TO DO: Given the material below, repeat exactly the lines from the one containing "Alur pengintegrasian dengan" through the final line, and nothing else.
*** Begin section ***
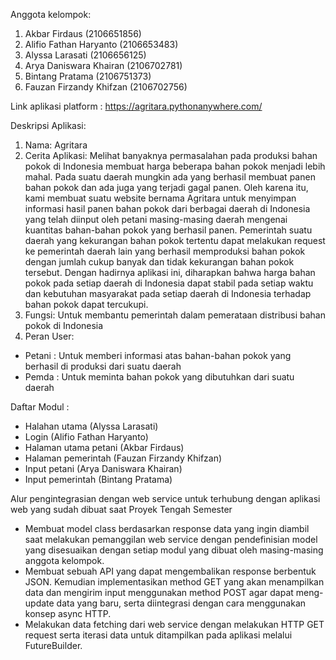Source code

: Anggota kelompok:
1. Akbar Firdaus (2106651856)
2. Alifio Fathan Haryanto (2106653483)
3. Alyssa Larasati (2106656125)
4. Arya Daniswara Khairan (2106702781)
5. Bintang Pratama (2106751373)
6. Fauzan Firzandy Khifzan (2106702756)

Link aplikasi platform : https://agritara.pythonanywhere.com/  

Deskripsi Aplikasi: 
1. Nama: 
Agritara
2. Cerita Aplikasi: 
Melihat banyaknya permasalahan pada produksi bahan pokok di Indonesia membuat harga beberapa bahan pokok menjadi lebih mahal. Pada suatu daerah mungkin ada yang berhasil membuat panen bahan pokok dan ada juga yang terjadi gagal panen. Oleh karena itu, kami membuat suatu website bernama Agritara untuk menyimpan informasi hasil panen bahan pokok dari berbagai daerah di Indonesia yang telah diinput oleh petani masing-masing daerah mengenai kuantitas bahan-bahan pokok yang berhasil panen. Pemerintah suatu daerah yang kekurangan bahan pokok tertentu dapat melakukan request ke pemerintah daerah lain yang berhasil memproduksi bahan pokok dengan jumlah cukup banyak dan tidak kekurangan bahan pokok tersebut. Dengan hadirnya aplikasi ini, diharapkan bahwa harga bahan pokok pada setiap daerah di Indonesia dapat stabil pada setiap waktu dan kebutuhan masyarakat pada setiap daerah di Indonesia terhadap bahan pokok dapat tercukupi.
3. Fungsi: 
Untuk membantu pemerintah dalam pemerataan distribusi bahan pokok di Indonesia
4. Peran User: 
 - Petani : Untuk memberi informasi atas bahan-bahan pokok yang berhasil di produksi dari suatu daerah
 - Pemda : Untuk meminta bahan pokok yang dibutuhkan dari suatu daerah

Daftar Modul :
  - Halahan utama (Alyssa Larasati)
  - Login (Alifio Fathan Haryanto)
  - Halaman utama petani (Akbar Firdaus)
  - Halaman pemerintah (Fauzan Firzandy Khifzan)
  - Input petani (Arya Daniswara Khairan)
  - Input pemerintah (Bintang Pratama)
  
Alur pengintegrasian dengan web service untuk terhubung dengan aplikasi web yang sudah dibuat saat Proyek Tengah Semester
- Membuat model class berdasarkan response data yang ingin diambil saat melakukan pemanggilan web service dengan pendefinisian model yang disesuaikan dengan setiap modul yang dibuat oleh masing-masing anggota kelompok.
- Membuat sebuah API yang dapat mengembalikan response berbentuk JSON. Kemudian implementasikan method GET yang akan menampilkan data dan mengirim input menggunakan method POST agar dapat meng-update data yang baru, serta diintegrasi dengan cara menggunakan konsep async HTTP.
- Melakukan data fetching dari web service dengan melakukan HTTP GET request serta iterasi data untuk ditampilkan pada aplikasi melalui FutureBuilder.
*** End section ***
RESPONSE TO THIS TASK:
Alur pengintegrasian dengan web service untuk terhubung dengan aplikasi web yang sudah dibuat saat Proyek Tengah Semester
- Membuat model class berdasarkan response data yang ingin diambil saat melakukan pemanggilan web service dengan pendefinisian model yang disesuaikan dengan setiap modul yang dibuat oleh masing-masing anggota kelompok.
- Membuat sebuah API yang dapat mengembalikan response berbentuk JSON. Kemudian implementasikan method GET yang akan menampilkan data dan mengirim input menggunakan method POST agar dapat meng-update data yang baru, serta diintegrasi dengan cara menggunakan konsep async HTTP.
- Melakukan data fetching dari web service dengan melakukan HTTP GET request serta iterasi data untuk ditampilkan pada aplikasi melalui FutureBuilder.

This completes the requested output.